Items from a dataset

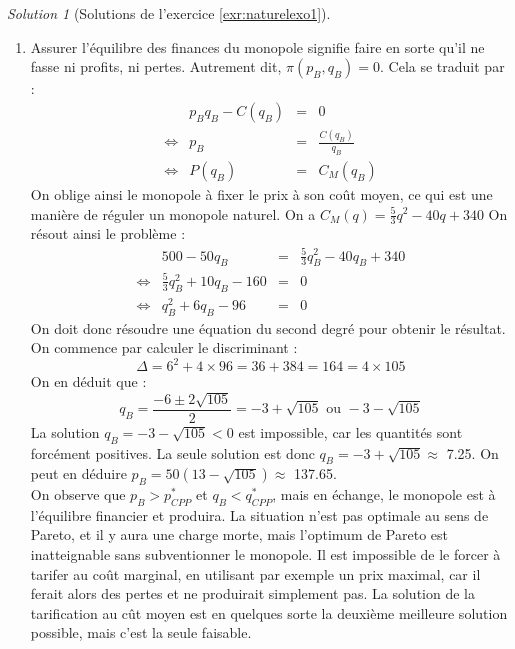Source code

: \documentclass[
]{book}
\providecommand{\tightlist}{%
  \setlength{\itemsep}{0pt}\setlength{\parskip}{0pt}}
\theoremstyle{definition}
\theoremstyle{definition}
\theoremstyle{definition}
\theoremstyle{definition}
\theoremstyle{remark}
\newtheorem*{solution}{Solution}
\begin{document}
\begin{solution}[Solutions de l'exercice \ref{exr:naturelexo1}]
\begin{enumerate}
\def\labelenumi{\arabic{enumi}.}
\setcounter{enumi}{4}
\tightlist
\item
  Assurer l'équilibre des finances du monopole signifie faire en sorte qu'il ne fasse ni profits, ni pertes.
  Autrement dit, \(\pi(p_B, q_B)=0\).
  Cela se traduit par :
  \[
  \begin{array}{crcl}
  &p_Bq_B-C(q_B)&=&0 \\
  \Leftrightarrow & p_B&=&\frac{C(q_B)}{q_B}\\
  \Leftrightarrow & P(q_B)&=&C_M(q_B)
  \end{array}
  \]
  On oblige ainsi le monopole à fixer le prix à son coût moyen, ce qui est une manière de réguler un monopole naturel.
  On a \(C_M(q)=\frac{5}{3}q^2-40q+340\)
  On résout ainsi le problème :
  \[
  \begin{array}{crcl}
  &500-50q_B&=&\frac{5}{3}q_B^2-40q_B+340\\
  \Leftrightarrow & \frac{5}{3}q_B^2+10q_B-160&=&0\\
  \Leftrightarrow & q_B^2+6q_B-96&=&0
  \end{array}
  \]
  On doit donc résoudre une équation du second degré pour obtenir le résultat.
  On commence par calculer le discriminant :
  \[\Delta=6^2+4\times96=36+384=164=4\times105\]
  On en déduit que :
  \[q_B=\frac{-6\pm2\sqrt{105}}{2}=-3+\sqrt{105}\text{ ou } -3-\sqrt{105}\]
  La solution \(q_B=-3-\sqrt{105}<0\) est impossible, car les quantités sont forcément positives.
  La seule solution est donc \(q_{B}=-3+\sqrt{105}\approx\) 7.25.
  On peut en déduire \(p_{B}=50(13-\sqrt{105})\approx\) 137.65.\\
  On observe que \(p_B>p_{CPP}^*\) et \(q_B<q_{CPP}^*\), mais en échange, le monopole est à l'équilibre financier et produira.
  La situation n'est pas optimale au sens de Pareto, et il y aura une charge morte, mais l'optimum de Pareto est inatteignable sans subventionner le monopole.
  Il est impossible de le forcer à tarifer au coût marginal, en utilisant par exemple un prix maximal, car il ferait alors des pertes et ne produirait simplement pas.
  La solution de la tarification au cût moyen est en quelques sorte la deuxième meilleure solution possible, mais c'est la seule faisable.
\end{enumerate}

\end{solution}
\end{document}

What is expected: Transcribe each entry above without alteration, but keep the pictures out.

Solution to this problem:
Source code

: \documentclass[
]{book}
\providecommand{\tightlist}{%
  \setlength{\itemsep}{0pt}\setlength{\parskip}{0pt}}
\theoremstyle{definition}
\theoremstyle{definition}
\theoremstyle{definition}
\theoremstyle{definition}
\theoremstyle{remark}
\newtheorem*{solution}{Solution}
\begin{document}
\begin{solution}[Solutions de l'exercice \ref{exr:naturelexo1}]
\begin{enumerate}
\def\labelenumi{\arabic{enumi}.}
\setcounter{enumi}{4}
\tightlist
\item
  Assurer l'équilibre des finances du monopole signifie faire en sorte qu'il ne fasse ni profits, ni pertes.
  Autrement dit, \(\pi(p_B, q_B)=0\).
  Cela se traduit par :
  \[
  \begin{array}{crcl}
  &p_Bq_B-C(q_B)&=&0 \\
  \Leftrightarrow & p_B&=&\frac{C(q_B)}{q_B}\\
  \Leftrightarrow & P(q_B)&=&C_M(q_B)
  \end{array}
  \]
  On oblige ainsi le monopole à fixer le prix à son coût moyen, ce qui est une manière de réguler un monopole naturel.
  On a \(C_M(q)=\frac{5}{3}q^2-40q+340\)
  On résout ainsi le problème :
  \[
  \begin{array}{crcl}
  &500-50q_B&=&\frac{5}{3}q_B^2-40q_B+340\\
  \Leftrightarrow & \frac{5}{3}q_B^2+10q_B-160&=&0\\
  \Leftrightarrow & q_B^2+6q_B-96&=&0
  \end{array}
  \]
  On doit donc résoudre une équation du second degré pour obtenir le résultat.
  On commence par calculer le discriminant :
  \[\Delta=6^2+4\times96=36+384=164=4\times105\]
  On en déduit que :
  \[q_B=\frac{-6\pm2\sqrt{105}}{2}=-3+\sqrt{105}\text{ ou } -3-\sqrt{105}\]
  La solution \(q_B=-3-\sqrt{105}<0\) est impossible, car les quantités sont forcément positives.
  La seule solution est donc \(q_{B}=-3+\sqrt{105}\approx\) 7.25.
  On peut en déduire \(p_{B}=50(13-\sqrt{105})\approx\) 137.65.\\
  On observe que \(p_B>p_{CPP}^*\) et \(q_B<q_{CPP}^*\), mais en échange, le monopole est à l'équilibre financier et produira.
  La situation n'est pas optimale au sens de Pareto, et il y aura une charge morte, mais l'optimum de Pareto est inatteignable sans subventionner le monopole.
  Il est impossible de le forcer à tarifer au coût marginal, en utilisant par exemple un prix maximal, car il ferait alors des pertes et ne produirait simplement pas.
  La solution de la tarification au cût moyen est en quelques sorte la deuxième meilleure solution possible, mais c'est la seule faisable.
\end{enumerate}

\end{solution}
\end{document}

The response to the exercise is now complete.